» **Provided information**
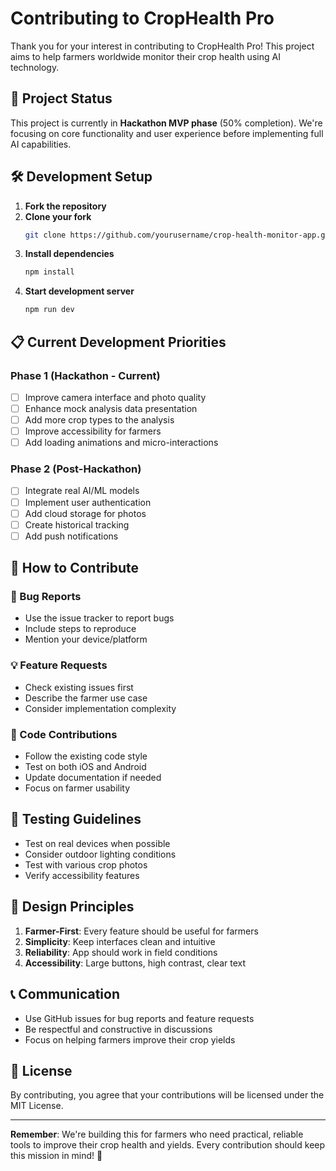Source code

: # Contributing to CropHealth Pro

Thank you for your interest in contributing to CropHealth Pro! This project aims to help farmers worldwide monitor their crop health using AI technology.

## 🚀 Project Status

This project is currently in **Hackathon MVP phase** (50% completion). We're focusing on core functionality and user experience before implementing full AI capabilities.

## 🛠️ Development Setup

1. **Fork the repository**
2. **Clone your fork**
   ```bash
   git clone https://github.com/yourusername/crop-health-monitor-app.git
   ```
3. **Install dependencies**
   ```bash
   npm install
   ```
4. **Start development server**
   ```bash
   npm run dev
   ```

## 📋 Current Development Priorities

### Phase 1 (Hackathon - Current)
- [ ] Improve camera interface and photo quality
- [ ] Enhance mock analysis data presentation
- [ ] Add more crop types to the analysis
- [ ] Improve accessibility for farmers
- [ ] Add loading animations and micro-interactions

### Phase 2 (Post-Hackathon)
- [ ] Integrate real AI/ML models
- [ ] Implement user authentication
- [ ] Add cloud storage for photos
- [ ] Create historical tracking
- [ ] Add push notifications

## 🎯 How to Contribute

### 🐛 Bug Reports
- Use the issue tracker to report bugs
- Include steps to reproduce
- Mention your device/platform

### 💡 Feature Requests
- Check existing issues first
- Describe the farmer use case
- Consider implementation complexity

### 🔧 Code Contributions
- Follow the existing code style
- Test on both iOS and Android
- Update documentation if needed
- Focus on farmer usability

## 📱 Testing Guidelines

- Test on real devices when possible
- Consider outdoor lighting conditions
- Test with various crop photos
- Verify accessibility features

## 🌾 Design Principles

1. **Farmer-First**: Every feature should be useful for farmers
2. **Simplicity**: Keep interfaces clean and intuitive
3. **Reliability**: App should work in field conditions
4. **Accessibility**: Large buttons, high contrast, clear text

## 📞 Communication

- Use GitHub issues for bug reports and feature requests
- Be respectful and constructive in discussions
- Focus on helping farmers improve their crop yields

## 📄 License

By contributing, you agree that your contributions will be licensed under the MIT License.

---

**Remember**: We're building this for farmers who need practical, reliable tools to improve their crop health and yields. Every contribution should keep this mission in mind! 🌱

» **Goal of the exercise**
Which lines above run from the one containing "### 🐛 Bug Reports" down to the one containing "- Consider outdoor lighting conditions"? Repeat exactly those, both ends included, and nothing else.

» **Exercise output**
### 🐛 Bug Reports
- Use the issue tracker to report bugs
- Include steps to reproduce
- Mention your device/platform

### 💡 Feature Requests
- Check existing issues first
- Describe the farmer use case
- Consider implementation complexity

### 🔧 Code Contributions
- Follow the existing code style
- Test on both iOS and Android
- Update documentation if needed
- Focus on farmer usability

## 📱 Testing Guidelines

- Test on real devices when possible
- Consider outdoor lighting conditions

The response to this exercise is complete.